Sabido es que el precio de los fertilizantes nitrogenados restó competitividad al trigo argentino en un momento que se podía dar una estampida de siembras fruto del conflicto bélico en Europa. Sin embargo, se generó una demanda por cultivos alternativos como colza, carinta y lino. Así las cosas, desde la Bolsa de Cereales informan que el área triguera para la campaña entrerriana 2022/23 rondará las 518.000 hectáreas, superficie similar al ciclo pasado.

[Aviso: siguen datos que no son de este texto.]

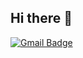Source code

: ## Hi there 👋
[![Gmail Badge](https://img.shields.io/badge/Gmail-d14836?style=flat-square&logo=Gmail&logoColor=white&link=mailto:k.hayeon00@gmail.com)](mailto:k.hayeon00@gmail.com)

<!--
**KimHayeon1/KimHayeon1** is a ✨ _special_ ✨ repository because its `README.md` (this file) appears on your GitHub profile.

Here are some ideas to get you started:

- 🔭 I’m currently working on ...
- 🌱 I’m currently learning ...
- 👯 I’m looking to collaborate on ...
- 🤔 I’m looking for help with ...
- 💬 Ask me about ...
- 📫 How to reach me: ...
- 😄 Pronouns: ...
- ⚡ Fun fact: ...
-->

En contraposición, colza y carinata estarán por encima de lo logrado el año pasado, cuando ocuparon 9.550 hectáreas y 2.000, respectivamente. La siembra de colza en Entre Ríos se encuentra cercana a su finalización, mientras que la de carinata el avance es inferior al 50%.

“En el trascurso de los últimos días, se ha dado inicio a una nueva campaña de trigo, cuya ventana de siembra se ubica desde mediados de mayo a mediados de julio. Al respecto, hay que destacar que el avance en las labores estuvo en cierta manera limitada por la falta de humedad en la cama de siembra”, destacan en el reporte semanal de la entidad cerealista.

A su vez, en los últimos días hubo una disminución del precio de la urea y un incremento en el valor del trigo, lo cual lo posiciona con mayor competitividad al reducir el rendimiento de indiferencia.